[Dataset entries]

━━━━━━━━━━

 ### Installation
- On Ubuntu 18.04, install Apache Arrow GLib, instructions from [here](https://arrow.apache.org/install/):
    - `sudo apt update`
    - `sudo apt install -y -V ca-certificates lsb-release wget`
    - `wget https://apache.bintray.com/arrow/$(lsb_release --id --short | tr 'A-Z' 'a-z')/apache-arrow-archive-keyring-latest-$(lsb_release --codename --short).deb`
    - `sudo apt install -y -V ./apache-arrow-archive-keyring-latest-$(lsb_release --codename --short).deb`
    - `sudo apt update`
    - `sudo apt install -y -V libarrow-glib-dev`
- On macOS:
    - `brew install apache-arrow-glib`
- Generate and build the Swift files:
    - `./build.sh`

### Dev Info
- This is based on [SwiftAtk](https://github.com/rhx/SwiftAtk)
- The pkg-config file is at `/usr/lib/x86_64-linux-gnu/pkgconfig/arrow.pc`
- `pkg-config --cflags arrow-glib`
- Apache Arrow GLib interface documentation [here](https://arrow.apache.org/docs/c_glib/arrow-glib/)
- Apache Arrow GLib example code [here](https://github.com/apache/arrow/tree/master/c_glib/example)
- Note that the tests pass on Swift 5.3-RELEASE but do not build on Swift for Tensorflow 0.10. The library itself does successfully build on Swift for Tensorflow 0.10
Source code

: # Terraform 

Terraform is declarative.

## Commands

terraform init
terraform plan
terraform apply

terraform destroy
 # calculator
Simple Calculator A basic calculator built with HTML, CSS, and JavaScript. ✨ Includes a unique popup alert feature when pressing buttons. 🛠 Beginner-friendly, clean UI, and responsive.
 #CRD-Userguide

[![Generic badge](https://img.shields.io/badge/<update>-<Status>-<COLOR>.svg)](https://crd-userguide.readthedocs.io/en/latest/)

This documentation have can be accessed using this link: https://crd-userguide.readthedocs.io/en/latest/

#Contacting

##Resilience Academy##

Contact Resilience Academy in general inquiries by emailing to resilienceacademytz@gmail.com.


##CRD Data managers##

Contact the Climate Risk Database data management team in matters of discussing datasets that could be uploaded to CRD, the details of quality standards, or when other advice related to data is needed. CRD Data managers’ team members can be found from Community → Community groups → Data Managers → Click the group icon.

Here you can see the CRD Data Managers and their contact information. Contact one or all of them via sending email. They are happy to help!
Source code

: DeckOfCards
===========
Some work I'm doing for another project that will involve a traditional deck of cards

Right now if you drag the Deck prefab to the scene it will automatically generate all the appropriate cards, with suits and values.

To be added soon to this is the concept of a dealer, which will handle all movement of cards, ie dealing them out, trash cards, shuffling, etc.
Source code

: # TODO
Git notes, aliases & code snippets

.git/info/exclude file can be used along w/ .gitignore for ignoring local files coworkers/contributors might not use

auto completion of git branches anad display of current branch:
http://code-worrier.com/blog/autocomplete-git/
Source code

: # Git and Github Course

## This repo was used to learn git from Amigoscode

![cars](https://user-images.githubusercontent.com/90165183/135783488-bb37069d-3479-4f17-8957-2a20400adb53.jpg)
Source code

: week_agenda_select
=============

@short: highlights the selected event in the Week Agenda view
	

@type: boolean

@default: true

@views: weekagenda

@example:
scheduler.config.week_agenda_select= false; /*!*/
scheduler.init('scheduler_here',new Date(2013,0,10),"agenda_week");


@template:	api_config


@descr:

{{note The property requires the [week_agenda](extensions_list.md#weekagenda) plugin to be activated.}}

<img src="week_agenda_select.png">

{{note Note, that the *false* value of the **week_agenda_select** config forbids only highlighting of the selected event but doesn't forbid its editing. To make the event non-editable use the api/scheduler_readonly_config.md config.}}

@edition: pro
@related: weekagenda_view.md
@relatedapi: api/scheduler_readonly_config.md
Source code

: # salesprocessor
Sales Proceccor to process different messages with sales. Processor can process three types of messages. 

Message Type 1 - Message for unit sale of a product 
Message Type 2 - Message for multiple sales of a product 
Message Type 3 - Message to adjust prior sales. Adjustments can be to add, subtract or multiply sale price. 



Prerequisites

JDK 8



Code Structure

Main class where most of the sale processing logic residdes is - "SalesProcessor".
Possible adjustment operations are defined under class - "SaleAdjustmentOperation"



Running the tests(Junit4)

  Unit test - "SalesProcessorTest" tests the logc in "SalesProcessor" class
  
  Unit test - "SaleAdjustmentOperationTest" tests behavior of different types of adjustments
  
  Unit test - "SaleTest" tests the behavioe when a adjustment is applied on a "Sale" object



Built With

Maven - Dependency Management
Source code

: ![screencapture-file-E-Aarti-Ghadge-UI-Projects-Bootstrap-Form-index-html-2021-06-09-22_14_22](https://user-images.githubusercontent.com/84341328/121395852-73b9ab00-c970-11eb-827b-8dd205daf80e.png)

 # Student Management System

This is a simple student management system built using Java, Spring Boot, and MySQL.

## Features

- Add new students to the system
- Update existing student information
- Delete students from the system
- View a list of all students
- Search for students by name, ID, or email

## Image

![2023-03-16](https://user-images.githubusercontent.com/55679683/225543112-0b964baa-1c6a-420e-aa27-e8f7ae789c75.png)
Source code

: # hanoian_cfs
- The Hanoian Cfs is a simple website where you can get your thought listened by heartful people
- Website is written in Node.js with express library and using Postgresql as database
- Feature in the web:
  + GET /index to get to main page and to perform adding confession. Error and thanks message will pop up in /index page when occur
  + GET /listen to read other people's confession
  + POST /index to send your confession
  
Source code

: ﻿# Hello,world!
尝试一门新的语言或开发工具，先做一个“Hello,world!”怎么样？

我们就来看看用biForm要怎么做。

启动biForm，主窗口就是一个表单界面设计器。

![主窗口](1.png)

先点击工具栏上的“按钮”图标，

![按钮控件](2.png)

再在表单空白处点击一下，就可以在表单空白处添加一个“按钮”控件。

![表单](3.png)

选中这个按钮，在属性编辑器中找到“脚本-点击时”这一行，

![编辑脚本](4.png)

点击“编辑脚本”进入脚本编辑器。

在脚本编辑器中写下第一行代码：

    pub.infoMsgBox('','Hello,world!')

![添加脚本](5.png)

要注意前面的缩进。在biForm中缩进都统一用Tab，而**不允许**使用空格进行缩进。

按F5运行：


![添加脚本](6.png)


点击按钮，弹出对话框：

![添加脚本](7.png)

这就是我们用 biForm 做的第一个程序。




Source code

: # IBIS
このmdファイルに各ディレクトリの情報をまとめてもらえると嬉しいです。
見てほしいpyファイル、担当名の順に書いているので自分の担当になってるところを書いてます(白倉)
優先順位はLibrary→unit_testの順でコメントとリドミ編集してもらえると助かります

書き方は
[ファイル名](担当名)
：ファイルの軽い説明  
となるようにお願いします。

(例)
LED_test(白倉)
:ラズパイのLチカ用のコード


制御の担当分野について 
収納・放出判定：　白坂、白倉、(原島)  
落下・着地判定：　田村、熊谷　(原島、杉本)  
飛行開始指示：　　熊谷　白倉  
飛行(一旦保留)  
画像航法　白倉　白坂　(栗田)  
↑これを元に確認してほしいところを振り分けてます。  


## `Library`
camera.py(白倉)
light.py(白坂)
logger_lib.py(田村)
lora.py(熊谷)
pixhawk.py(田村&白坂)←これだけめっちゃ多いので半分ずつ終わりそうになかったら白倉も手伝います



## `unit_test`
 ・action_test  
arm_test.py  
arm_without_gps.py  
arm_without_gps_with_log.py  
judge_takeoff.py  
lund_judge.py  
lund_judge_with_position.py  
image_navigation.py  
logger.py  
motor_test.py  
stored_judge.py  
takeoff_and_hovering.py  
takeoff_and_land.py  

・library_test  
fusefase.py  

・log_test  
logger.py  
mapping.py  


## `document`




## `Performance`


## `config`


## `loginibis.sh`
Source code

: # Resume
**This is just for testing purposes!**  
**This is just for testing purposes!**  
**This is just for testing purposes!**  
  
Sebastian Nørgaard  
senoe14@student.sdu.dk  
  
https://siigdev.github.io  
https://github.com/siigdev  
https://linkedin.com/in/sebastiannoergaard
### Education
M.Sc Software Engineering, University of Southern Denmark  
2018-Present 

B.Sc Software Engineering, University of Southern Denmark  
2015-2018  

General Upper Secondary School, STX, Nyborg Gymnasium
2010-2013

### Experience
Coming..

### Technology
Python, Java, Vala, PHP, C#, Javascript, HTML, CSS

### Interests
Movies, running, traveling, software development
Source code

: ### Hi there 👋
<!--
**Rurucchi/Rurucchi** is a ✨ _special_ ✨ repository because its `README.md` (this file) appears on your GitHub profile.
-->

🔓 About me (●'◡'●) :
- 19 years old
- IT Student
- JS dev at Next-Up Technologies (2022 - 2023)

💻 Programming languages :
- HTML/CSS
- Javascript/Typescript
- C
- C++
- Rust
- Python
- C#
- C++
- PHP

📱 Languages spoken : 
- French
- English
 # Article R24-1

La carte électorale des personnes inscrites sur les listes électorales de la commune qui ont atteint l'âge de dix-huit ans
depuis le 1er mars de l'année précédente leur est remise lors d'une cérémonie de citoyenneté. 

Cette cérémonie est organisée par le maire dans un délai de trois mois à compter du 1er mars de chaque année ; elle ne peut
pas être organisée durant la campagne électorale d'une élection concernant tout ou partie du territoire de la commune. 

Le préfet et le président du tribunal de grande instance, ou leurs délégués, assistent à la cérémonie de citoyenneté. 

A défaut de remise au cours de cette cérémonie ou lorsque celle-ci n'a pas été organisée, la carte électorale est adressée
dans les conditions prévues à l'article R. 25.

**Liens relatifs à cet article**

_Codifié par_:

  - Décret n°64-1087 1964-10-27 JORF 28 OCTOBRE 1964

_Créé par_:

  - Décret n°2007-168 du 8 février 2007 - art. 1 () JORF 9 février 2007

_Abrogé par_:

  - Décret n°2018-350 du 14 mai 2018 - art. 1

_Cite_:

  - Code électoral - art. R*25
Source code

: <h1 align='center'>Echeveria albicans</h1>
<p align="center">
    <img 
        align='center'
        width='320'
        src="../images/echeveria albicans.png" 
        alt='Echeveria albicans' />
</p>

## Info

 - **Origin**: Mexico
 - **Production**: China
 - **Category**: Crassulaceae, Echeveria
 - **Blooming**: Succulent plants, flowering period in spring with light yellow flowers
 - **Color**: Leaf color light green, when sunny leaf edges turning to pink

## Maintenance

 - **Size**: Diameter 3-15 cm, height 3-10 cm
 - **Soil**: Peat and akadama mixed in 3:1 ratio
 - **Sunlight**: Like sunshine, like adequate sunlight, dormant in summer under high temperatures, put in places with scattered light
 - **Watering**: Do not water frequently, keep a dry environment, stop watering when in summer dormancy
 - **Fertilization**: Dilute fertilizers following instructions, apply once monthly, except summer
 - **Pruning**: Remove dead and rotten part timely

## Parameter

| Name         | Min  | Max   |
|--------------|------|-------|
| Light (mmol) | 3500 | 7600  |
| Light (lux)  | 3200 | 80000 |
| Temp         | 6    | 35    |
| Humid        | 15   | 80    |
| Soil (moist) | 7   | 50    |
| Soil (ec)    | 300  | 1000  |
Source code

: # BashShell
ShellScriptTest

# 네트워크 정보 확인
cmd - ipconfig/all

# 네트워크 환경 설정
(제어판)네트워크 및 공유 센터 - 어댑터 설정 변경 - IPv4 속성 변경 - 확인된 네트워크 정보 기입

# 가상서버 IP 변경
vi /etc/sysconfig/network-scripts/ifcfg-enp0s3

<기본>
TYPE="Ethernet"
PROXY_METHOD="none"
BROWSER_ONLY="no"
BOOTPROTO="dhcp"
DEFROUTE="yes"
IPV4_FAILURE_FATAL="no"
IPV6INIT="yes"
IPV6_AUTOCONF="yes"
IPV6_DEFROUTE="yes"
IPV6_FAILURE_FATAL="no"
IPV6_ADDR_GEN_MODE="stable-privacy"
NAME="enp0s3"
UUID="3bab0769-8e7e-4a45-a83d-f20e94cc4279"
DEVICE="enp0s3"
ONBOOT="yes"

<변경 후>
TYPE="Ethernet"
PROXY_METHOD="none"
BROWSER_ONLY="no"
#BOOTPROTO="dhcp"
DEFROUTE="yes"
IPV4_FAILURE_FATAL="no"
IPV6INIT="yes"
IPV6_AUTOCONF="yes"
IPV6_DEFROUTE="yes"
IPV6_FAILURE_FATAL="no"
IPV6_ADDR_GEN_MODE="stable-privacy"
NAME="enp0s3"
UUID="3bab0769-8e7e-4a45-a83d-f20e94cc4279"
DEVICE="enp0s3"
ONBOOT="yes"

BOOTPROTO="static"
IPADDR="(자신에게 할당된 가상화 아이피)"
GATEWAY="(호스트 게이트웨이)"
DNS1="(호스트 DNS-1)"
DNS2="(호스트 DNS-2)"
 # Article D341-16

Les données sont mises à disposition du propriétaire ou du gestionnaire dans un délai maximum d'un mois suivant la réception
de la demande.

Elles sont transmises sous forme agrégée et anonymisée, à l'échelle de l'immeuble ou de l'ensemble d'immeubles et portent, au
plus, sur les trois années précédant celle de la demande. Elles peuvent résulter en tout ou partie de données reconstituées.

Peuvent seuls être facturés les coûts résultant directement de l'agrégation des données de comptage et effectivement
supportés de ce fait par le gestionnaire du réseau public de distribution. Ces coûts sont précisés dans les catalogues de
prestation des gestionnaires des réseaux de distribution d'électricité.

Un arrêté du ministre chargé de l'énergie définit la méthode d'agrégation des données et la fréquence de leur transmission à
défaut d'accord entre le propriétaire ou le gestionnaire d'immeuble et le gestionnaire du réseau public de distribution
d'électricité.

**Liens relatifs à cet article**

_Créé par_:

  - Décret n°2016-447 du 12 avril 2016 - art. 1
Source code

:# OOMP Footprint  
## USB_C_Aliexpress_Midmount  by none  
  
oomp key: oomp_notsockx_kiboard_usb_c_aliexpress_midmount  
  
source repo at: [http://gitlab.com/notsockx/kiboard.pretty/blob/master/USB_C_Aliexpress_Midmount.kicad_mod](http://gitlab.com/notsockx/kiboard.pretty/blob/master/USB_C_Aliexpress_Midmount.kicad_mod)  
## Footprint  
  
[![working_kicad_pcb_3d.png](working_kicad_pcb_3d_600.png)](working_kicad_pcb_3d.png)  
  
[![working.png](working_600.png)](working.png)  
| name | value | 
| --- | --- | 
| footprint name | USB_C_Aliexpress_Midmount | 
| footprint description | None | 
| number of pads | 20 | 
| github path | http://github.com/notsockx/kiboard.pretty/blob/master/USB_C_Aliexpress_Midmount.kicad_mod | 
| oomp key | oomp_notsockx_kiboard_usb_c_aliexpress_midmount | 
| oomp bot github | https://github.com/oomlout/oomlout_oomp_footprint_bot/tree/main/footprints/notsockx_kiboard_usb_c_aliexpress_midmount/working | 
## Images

━━━━━━━━━━

YOUR INSTRUCTIONS
Take the records above and return, word for word, only the lines that fall from the line with "- View a list of all students" to the line with "lund_judge_with_position.py", both of them included.

TASK OUTPUT
- View a list of all students
- Search for students by name, ID, or email

## Image

![2023-03-16](https://user-images.githubusercontent.com/55679683/225543112-0b964baa-1c6a-420e-aa27-e8f7ae789c75.png)
Source code

: # hanoian_cfs
- The Hanoian Cfs is a simple website where you can get your thought listened by heartful people
- Website is written in Node.js with express library and using Postgresql as database
- Feature in the web:
  + GET /index to get to main page and to perform adding confession. Error and thanks message will pop up in /index page when occur
  + GET /listen to read other people's confession
  + POST /index to send your confession
  
Source code

: ﻿# Hello,world!
尝试一门新的语言或开发工具，先做一个“Hello,world!”怎么样？

我们就来看看用biForm要怎么做。

启动biForm，主窗口就是一个表单界面设计器。

![主窗口](1.png)

先点击工具栏上的“按钮”图标，

![按钮控件](2.png)

再在表单空白处点击一下，就可以在表单空白处添加一个“按钮”控件。

![表单](3.png)

选中这个按钮，在属性编辑器中找到“脚本-点击时”这一行，

![编辑脚本](4.png)

点击“编辑脚本”进入脚本编辑器。

在脚本编辑器中写下第一行代码：

    pub.infoMsgBox('','Hello,world!')

![添加脚本](5.png)

要注意前面的缩进。在biForm中缩进都统一用Tab，而**不允许**使用空格进行缩进。

按F5运行：


![添加脚本](6.png)


点击按钮，弹出对话框：

![添加脚本](7.png)

这就是我们用 biForm 做的第一个程序。




Source code

: # IBIS
このmdファイルに各ディレクトリの情報をまとめてもらえると嬉しいです。
見てほしいpyファイル、担当名の順に書いているので自分の担当になってるところを書いてます(白倉)
優先順位はLibrary→unit_testの順でコメントとリドミ編集してもらえると助かります

書き方は
[ファイル名](担当名)
：ファイルの軽い説明  
となるようにお願いします。

(例)
LED_test(白倉)
:ラズパイのLチカ用のコード


制御の担当分野について 
収納・放出判定：　白坂、白倉、(原島)  
落下・着地判定：　田村、熊谷　(原島、杉本)  
飛行開始指示：　　熊谷　白倉  
飛行(一旦保留)  
画像航法　白倉　白坂　(栗田)  
↑これを元に確認してほしいところを振り分けてます。  


## `Library`
camera.py(白倉)
light.py(白坂)
logger_lib.py(田村)
lora.py(熊谷)
pixhawk.py(田村&白坂)←これだけめっちゃ多いので半分ずつ終わりそうになかったら白倉も手伝います



## `unit_test`
 ・action_test  
arm_test.py  
arm_without_gps.py  
arm_without_gps_with_log.py  
judge_takeoff.py  
lund_judge.py  
lund_judge_with_position.py  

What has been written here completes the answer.